Like the Jesus men with their billowing shirts and beards who eventually migrated south and said things like, "God is in the details," or "God helps those who help themselves," so his former life seemed to be the sum of these ancient, stupid axioms. It was as if he had always adopted the form and scaffolding of knowledge, but without the content. For a moment, Hagan became afraid that he was just following a pattern in Brazil - tracing the lines of another superficial thought structure - but then he reminded himself where he was, in Sao Paulo, in Brazil and not in an Arizonian Baptist church or kneeling by the banks of the Crazy Horse River or having dinner beneath Dendermen Hatch's array.

***

Flora was not beautiful like Barbara, but parts of her were amazing. Barbara had been brittle yet pliant and totally, intellectually opaque; but Flora was rounded, active, willful and communicative. While she was not the traditional beauty, Gate began to see her through the window of her beautiful parts, her maturity, confidence, rapacious intellect, and random, unexplained moodiness.

His love of Barbara had from the start been protective and slightly pitying, but with Flora his feelings were beseeching, confused, insecure, grasping and alive. He wanted Flora to love him and didn't understand why he wasn't certain she did. She never told him in words that she loved him. These were new experiences for Hagan.

Sex with Flora was also different than it had been with Barbara. There was no mandatory staring into each other's eyes and no constant declarations. In fact, in the beginning, Flora had expressed distaste for the things that Barbara had always wanted, and she seemed to like Hagan the best when he was slightly remote, bent over his writing desk or sitting out on the balcony, pouring over the first chapter of The Plague.

They went on walks through the city and in the evening went out dancing. Gate Hagan felt those exciting new feelings of insecurity – like he had absolutely no idea what would happen next. Finally, Flora told him that they could no longer meet because she couldn't handle all of his psychological baggage and that she hoped that with the help of a good therapist, eventually life in Brazil would cure him of the experiences he had accrued in the United States. But it may take several years, and in the meantime she had to get on with her life. He felt grateful for the time he had spent with her, and gratefully, but with no small regret, agreed to whatever she said.

After a year, the initial effects of his life in Brazil wore off and he began to see the place as any other place and began to feel an old sense of stress at the core of his being creep back up inside him and paint his world with the hues of fear. He tried to exorcise the stress by drinking red wine and sleeping with women. It worked. He struck a balance within a hedonist, bookish existence. He felt better and better, until finally he decided to take a tour of the villages around the Amazon.

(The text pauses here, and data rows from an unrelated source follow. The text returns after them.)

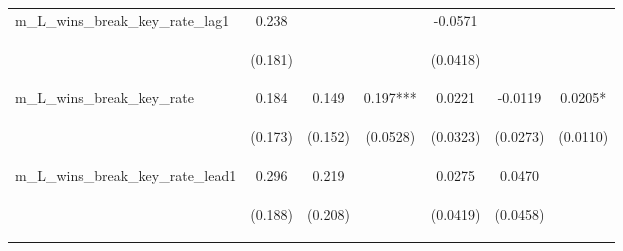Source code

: \begin{tabular}{lcccccc}
m\_L\_wins\_break\_key\_rate\_lag1 & 0.238 &  &  & -0.0571 &  &  \\
\vspace{4pt} & \begin{footnotesize}(0.181)\end{footnotesize} & \begin{footnotesize}\end{footnotesize} & \begin{footnotesize}\end{footnotesize} & \begin{footnotesize}(0.0418)\end{footnotesize} & \begin{footnotesize}\end{footnotesize} & \begin{footnotesize}\end{footnotesize} \\
m\_L\_wins\_break\_key\_rate & 0.184 & 0.149 & 0.197*** & 0.0221 & -0.0119 & 0.0205* \\
\vspace{4pt} & \begin{footnotesize}(0.173)\end{footnotesize} & \begin{footnotesize}(0.152)\end{footnotesize} & \begin{footnotesize}(0.0528)\end{footnotesize} & \begin{footnotesize}(0.0323)\end{footnotesize} & \begin{footnotesize}(0.0273)\end{footnotesize} & \begin{footnotesize}(0.0110)\end{footnotesize} \\
m\_L\_wins\_break\_key\_rate\_lead1 & 0.296 & 0.219 &  & 0.0275 & 0.0470 &  \\
\vspace{4pt} & \begin{footnotesize}(0.188)\end{footnotesize} & \begin{footnotesize}(0.208)\end{footnotesize} & \begin{footnotesize}\end{footnotesize} & \begin{footnotesize}(0.0419)\end{footnotesize} & \begin{footnotesize}(0.0458)\end{footnotesize} & \begin{footnotesize}\end{footnotesize} \\

\end{tabular}
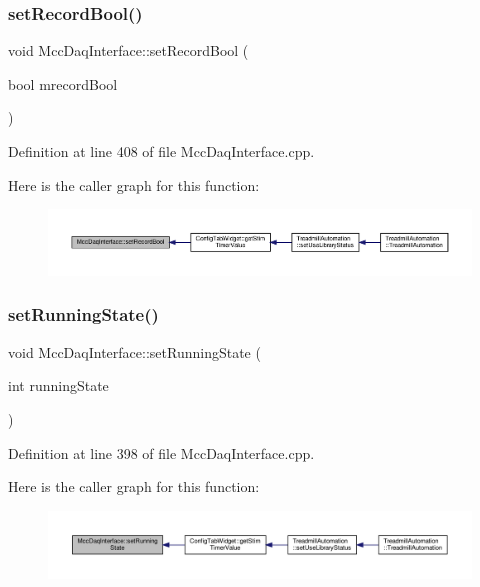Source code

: \subsubsection{\texorpdfstring{set\+Record\+Bool()}{setRecordBool()}}
{\footnotesize\ttfamily void Mcc\+Daq\+Interface\+::set\+Record\+Bool (\begin{DoxyParamCaption}\item[{bool}]{mrecord\+Bool }\end{DoxyParamCaption})}



Definition at line 408 of file Mcc\+Daq\+Interface.\+cpp.

Here is the caller graph for this function\+:
\nopagebreak
\begin{figure}[H]
\begin{center}
\leavevmode
\includegraphics[width=350pt]{class_mcc_daq_interface_ae489ccc434b8f12e01cce99f3acb97bc_icgraph}
\end{center}
\end{figure}
\mbox{\label{class_mcc_daq_interface_a05186e503fb77fcecaf0748960d0d659}} 
\subsubsection{\texorpdfstring{set\+Running\+State()}{setRunningState()}}
{\footnotesize\ttfamily void Mcc\+Daq\+Interface\+::set\+Running\+State (\begin{DoxyParamCaption}\item[{int}]{running\+State }\end{DoxyParamCaption})}



Definition at line 398 of file Mcc\+Daq\+Interface.\+cpp.

Here is the caller graph for this function\+:
\nopagebreak
\begin{figure}[H]
\begin{center}
\leavevmode
\includegraphics[width=350pt]{class_mcc_daq_interface_a05186e503fb77fcecaf0748960d0d659_icgraph}
\end{center}
\end{figure}
\mbox{\label{class_mcc_daq_interface_a3036cbabc3a63737a96d0ff1fa9ce449}} 
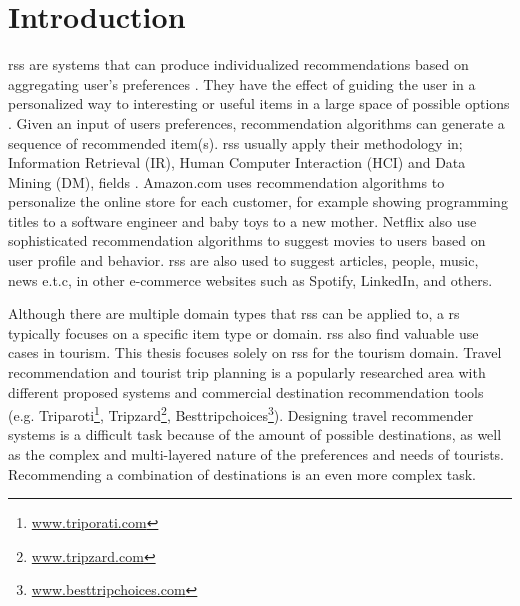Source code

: 

\chapter{Introduction}\label{chapter:introduction}
\Glspl{rs} are systems that can produce individualized recommendations based on aggregating user's preferences \parencite{Ricci2011IntroductionHandbook}. They have the effect of guiding the user in a personalized way to interesting
or useful items in a large space of possible options \parencite{Burke2002HybridInteraction}. Given an input of users preferences, recommendation algorithms can generate a sequence of recommended item(s).  \Glspl{rs} usually
apply their methodology in; Information Retrieval (IR), Human Computer Interaction (HCI) and Data Mining (DM), fields \parencite{Ricci2011IntroductionHandbook}. Amazon.com \parencite{Linden2003Amazon.comFiltering} uses recommendation algorithms to personalize the online store for each customer, for example showing programming titles to a software engineer and baby toys to a new mother.  Netflix \parencite{Amatriain2013BigRecommendations} also use sophisticated recommendation algorithms to suggest movies to users based on user profile and behavior. \Glspl{rs} are also used to suggest articles, people, music, news e.t.c, in other e-commerce websites such as Spotify, LinkedIn, and others.

Although there are multiple domain types that \glspl{rs} can be applied to, a \gls{rs} typically focuses on a specific item type or domain. \Glspl{rs} also find valuable use cases in tourism. This thesis focuses solely on \glspl{rs} for the tourism domain. Travel recommendation and tourist trip planning is a popularly researched area with different proposed systems \parencite{wolfgang_umap_recsystem, cbrecsys2014, Thiengburanathum2018AnTourists, Arif2020Blockchain-BasedSystem, Alrasheed2020ASystem} and commercial destination recommendation tools (e.g. Triparoti\footnote{\url{www.triporati.com}}, Tripzard\footnote{\url{www.tripzard.com}}, Besttripchoices\footnote{\url{www.besttripchoices.com}}).
Designing travel recommender systems is a difficult task because of the amount of possible destinations, as well as the complex
and multi-layered nature of the preferences and needs of tourists. Recommending a combination of destinations is an even more complex task. 


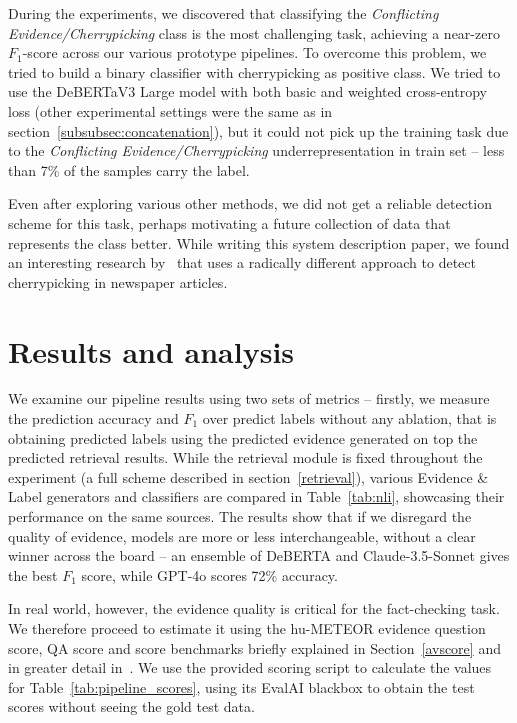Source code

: During the experiments, we discovered that classifying the \textit{Conflicting Evidence/Cherrypicking} class is the most challenging task, achieving a near-zero $F_1$-score across our various prototype pipelines.
To overcome this problem, we tried to build a binary classifier with cherrypicking as positive class. We tried to use the DeBERTaV3 Large model with both basic and weighted cross-entropy loss (other experimental settings were the same as in section~\ref{subsubsec:concatenation}), but it could not pick up the training task due to the \textit{Conflicting Evidence/Cherrypicking} underrepresentation in train set -- less than 7\% of the samples carry the label. 

Even after exploring various other methods, we did not get a reliable detection scheme for this task, perhaps motivating a future collection of data that represents the class better.
While writing this system description paper, we found an interesting research by~\cite{jaradat2024contextawaredetectioncherrypickingnews} that uses a radically different approach to detect cherrypicking in newspaper articles.


\section{Results and analysis}
\label{sec:results}

We examine our pipeline results using two sets of metrics -- firstly, we measure the prediction accuracy and $F_1$ over predict labels without any ablation, that is obtaining predicted labels using the predicted evidence generated on top the predicted retrieval results. 
While the retrieval module is fixed throughout the experiment (a full scheme described in section~\ref{retrieval}), various Evidence \& Label generators and classifiers are compared in Table~\ref{tab:nli}, showcasing their performance on the same sources.
The results show that if we disregard the quality of evidence, models are more or less interchangeable, without a clear winner across the board -- an ensemble of DeBERTA and Claude-3.5-Sonnet gives the best $F_1$ score, while GPT-4o scores 72\% accuracy.
\begin{table}\end{table}
\begin{table}\end{table}

In real world, however, the evidence quality is critical for the fact-checking task.
We therefore proceed to estimate it using the hu-METEOR evidence question score, QA score and \averitec{} score benchmarks briefly explained in Section~\ref{avscore} and in greater detail in~\cite{averitec2024}.
We use the provided \averitec{} scoring script to calculate the values for Table~\ref{tab:pipeline_scores}, using its EvalAI blackbox to obtain the test scores without seeing the gold test data.

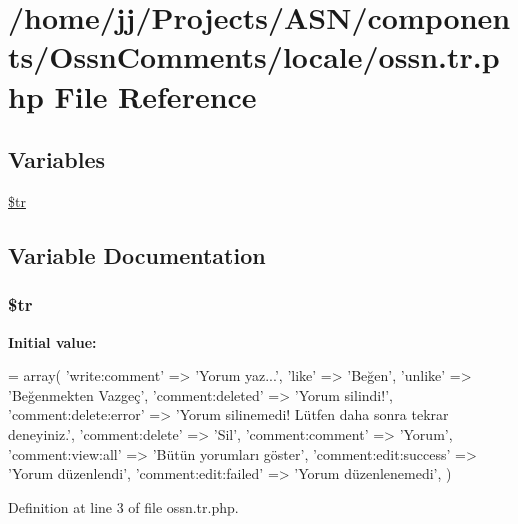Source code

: \hypertarget{components_2_ossn_comments_2locale_2ossn_8tr_8php}{}\section{/home/jj/\+Projects/\+A\+S\+N/components/\+Ossn\+Comments/locale/ossn.tr.\+php File Reference}
\label{components_2_ossn_comments_2locale_2ossn_8tr_8php}
\subsection*{Variables}
\begin{DoxyCompactItemize}
\item 
\hyperlink{components_2_ossn_comments_2locale_2ossn_8tr_8php_a925f466a276b200c71b2567d39b4dba7}{\$tr}
\end{DoxyCompactItemize}


\subsection{Variable Documentation}
\subsubsection[{\texorpdfstring{\$tr}{$tr}}]{\setlength{\rightskip}{0pt plus 5cm}\$tr}\hypertarget{components_2_ossn_comments_2locale_2ossn_8tr_8php_a925f466a276b200c71b2567d39b4dba7}{}\label{components_2_ossn_comments_2locale_2ossn_8tr_8php_a925f466a276b200c71b2567d39b4dba7}
{\bfseries Initial value\+:}
\begin{DoxyCode}
= array(
    \textcolor{stringliteral}{'write:comment'} => \textcolor{stringliteral}{'Yorum yaz...'},
    \textcolor{stringliteral}{'like'} => \textcolor{stringliteral}{'Beğen'},
    \textcolor{stringliteral}{'unlike'} => \textcolor{stringliteral}{'Beğenmekten Vazgeç'},
    \textcolor{stringliteral}{'comment:deleted'} => \textcolor{stringliteral}{'Yorum silindi!'},
    \textcolor{stringliteral}{'comment:delete:error'} => \textcolor{stringliteral}{'Yorum silinemedi! Lütfen daha sonra tekrar deneyiniz.'},
    \textcolor{stringliteral}{'comment:delete'} => \textcolor{stringliteral}{'Sil'},
    \textcolor{stringliteral}{'comment:comment'} => \textcolor{stringliteral}{'Yorum'},
    \textcolor{stringliteral}{'comment:view:all'} => \textcolor{stringliteral}{'Bütün yorumları göster'},
    \textcolor{stringliteral}{'comment:edit:success'} => \textcolor{stringliteral}{'Yorum düzenlendi'},
    \textcolor{stringliteral}{'comment:edit:failed'} => \textcolor{stringliteral}{'Yorum düzenlenemedi'},
)
\end{DoxyCode}


Definition at line 3 of file ossn.\+tr.\+php.

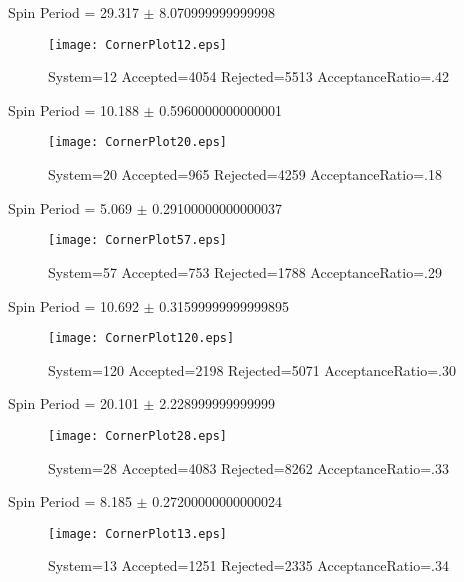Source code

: \documentclass[10pt]{article}
\begin{document}
\newpage
\begin{center}
        Spin Period = 29.317 $\pm$ 8.070999999999998
        \end{center}
\begin{figure}[H] 
        \texttt{[image: CornerPlot12.eps]}
        \caption{System=12 Accepted=4054 Rejected=5513 AcceptanceRatio=.42}
        \label{S12}
        \centering
        \end{figure}
\newpage
\begin{center}
        Spin Period = 10.188 $\pm$ 0.5960000000000001
        \end{center}
\begin{figure}[H] 
        \texttt{[image: CornerPlot20.eps]}
        \caption{System=20 Accepted=965 Rejected=4259 AcceptanceRatio=.18}
        \label{S20}
        \centering
        \end{figure}
\newpage
\begin{center}
        Spin Period = 5.069 $\pm$ 0.29100000000000037
        \end{center}
\begin{figure}[H] 
        \texttt{[image: CornerPlot57.eps]}
        \caption{System=57 Accepted=753 Rejected=1788 AcceptanceRatio=.29}
        \label{S57}
        \centering
        \end{figure}
\newpage
\begin{center}
        Spin Period = 10.692 $\pm$ 0.31599999999999895
        \end{center}
\begin{figure}[H] 
        \texttt{[image: CornerPlot120.eps]}
        \caption{System=120 Accepted=2198 Rejected=5071 AcceptanceRatio=.30}
        \label{S120}
        \centering
        \end{figure}
\newpage
\begin{center}
        Spin Period = 20.101 $\pm$ 2.228999999999999
        \end{center}
\begin{figure}[H] 
        \texttt{[image: CornerPlot28.eps]}
        \caption{System=28 Accepted=4083 Rejected=8262 AcceptanceRatio=.33}
        \label{S28}
        \centering
        \end{figure}
\newpage
\begin{center}
        Spin Period = 8.185 $\pm$ 0.27200000000000024
        \end{center}
\begin{figure}[H] 
        \texttt{[image: CornerPlot13.eps]}
        \caption{System=13 Accepted=1251 Rejected=2335 AcceptanceRatio=.34}
        \label{S13}
        \centering
        \end{figure}
\end{document}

They were little mud-caked villages. There was such poverty there, but the people were happy. It was only when he encountered the missionaries – swarming, carrying bibles, with vaguely ominous names like Pastor Franklin French, the man from Boise Idaho that he had met on a night bus, did he hear rumors of a vast, spiritual despair pervading the sunny little villages of the Amazon.

When the missionaries asked him what he did for a living, he told them he was a coffee scout. He didn't accept any of their invitations, and gradually his consciousness became welded to the Amazon itself as a living, geographic formation that snaked back into the green depths as he himself snaked back through the terrifying layers of the past. He lay in little rooms, struggling through the pages of the Stranger, dreaming about the canoe trip he would take into the inner rain forest, through the living, breathing jungle.